Where does the string "properly" occur in the records below? Copy every line that holds it.

Data for processing:
■ ■ ■
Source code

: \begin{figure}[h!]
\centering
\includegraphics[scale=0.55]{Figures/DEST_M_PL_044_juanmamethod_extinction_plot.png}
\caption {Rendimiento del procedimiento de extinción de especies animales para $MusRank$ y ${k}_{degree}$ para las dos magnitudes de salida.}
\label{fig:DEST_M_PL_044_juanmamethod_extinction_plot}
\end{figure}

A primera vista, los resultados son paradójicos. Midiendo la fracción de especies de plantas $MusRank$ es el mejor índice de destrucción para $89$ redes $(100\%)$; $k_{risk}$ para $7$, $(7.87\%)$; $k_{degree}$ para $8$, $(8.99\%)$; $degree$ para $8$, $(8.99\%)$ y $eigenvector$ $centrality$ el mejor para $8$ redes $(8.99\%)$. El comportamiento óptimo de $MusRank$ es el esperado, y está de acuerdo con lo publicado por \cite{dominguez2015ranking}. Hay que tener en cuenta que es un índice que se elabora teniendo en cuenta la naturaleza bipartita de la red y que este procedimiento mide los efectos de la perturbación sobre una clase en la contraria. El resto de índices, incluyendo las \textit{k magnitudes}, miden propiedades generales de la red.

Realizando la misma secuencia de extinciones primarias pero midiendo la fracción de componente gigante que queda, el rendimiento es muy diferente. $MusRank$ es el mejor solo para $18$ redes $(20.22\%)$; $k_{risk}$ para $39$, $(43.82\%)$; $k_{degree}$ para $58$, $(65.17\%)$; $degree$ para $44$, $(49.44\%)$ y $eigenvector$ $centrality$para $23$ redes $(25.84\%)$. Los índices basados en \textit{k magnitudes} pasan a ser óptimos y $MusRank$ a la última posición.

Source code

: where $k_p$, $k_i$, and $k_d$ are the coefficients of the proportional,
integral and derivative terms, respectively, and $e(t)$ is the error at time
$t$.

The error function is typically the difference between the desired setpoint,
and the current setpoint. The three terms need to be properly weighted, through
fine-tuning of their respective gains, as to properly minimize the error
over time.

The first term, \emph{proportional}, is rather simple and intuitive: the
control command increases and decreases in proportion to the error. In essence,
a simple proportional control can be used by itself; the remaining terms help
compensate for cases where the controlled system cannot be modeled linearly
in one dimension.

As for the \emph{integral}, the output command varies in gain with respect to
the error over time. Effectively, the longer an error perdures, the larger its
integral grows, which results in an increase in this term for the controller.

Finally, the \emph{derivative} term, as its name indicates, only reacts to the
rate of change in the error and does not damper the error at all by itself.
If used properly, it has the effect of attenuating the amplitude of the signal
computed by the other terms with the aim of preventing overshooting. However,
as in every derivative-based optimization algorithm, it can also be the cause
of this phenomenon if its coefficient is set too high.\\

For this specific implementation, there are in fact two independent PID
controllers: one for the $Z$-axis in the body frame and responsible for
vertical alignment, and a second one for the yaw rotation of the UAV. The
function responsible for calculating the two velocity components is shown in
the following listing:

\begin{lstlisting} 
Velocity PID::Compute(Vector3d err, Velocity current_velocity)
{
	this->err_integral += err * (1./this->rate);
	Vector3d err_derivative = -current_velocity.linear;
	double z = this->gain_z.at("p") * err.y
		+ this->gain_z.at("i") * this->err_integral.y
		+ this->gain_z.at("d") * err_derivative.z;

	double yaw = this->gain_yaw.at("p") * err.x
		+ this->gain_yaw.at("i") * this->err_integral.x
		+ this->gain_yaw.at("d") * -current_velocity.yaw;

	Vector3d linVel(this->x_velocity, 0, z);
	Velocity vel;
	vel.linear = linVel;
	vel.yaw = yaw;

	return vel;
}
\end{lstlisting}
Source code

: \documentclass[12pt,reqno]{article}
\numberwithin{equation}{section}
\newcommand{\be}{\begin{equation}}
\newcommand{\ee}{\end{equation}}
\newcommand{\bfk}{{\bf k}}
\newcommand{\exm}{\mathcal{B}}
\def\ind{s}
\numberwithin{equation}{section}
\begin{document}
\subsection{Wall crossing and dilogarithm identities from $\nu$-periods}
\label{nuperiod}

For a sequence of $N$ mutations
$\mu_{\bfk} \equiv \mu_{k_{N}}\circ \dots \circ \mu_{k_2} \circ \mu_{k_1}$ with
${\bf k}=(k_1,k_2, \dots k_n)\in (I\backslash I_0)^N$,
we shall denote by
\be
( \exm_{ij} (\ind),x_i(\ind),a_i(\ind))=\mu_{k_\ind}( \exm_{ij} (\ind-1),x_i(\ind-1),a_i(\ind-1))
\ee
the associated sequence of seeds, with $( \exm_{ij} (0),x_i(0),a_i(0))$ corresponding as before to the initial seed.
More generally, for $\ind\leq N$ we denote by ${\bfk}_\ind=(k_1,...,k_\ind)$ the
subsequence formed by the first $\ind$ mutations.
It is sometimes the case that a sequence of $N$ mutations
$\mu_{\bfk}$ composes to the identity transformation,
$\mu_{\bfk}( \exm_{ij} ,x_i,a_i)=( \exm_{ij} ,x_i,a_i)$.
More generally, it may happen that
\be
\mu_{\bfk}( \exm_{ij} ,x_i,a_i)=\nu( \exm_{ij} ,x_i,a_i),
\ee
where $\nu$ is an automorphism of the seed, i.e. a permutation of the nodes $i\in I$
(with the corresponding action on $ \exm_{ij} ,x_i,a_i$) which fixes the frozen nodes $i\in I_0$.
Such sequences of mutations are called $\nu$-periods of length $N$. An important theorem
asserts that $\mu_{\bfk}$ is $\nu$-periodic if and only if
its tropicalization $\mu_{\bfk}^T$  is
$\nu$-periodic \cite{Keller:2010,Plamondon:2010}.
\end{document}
■ ■ ■
Task answer:
and the current setpoint. The three terms need to be properly weighted, through
fine-tuning of their respective gains, as to properly minimize the error
If used properly, it has the effect of attenuating the amplitude of the signal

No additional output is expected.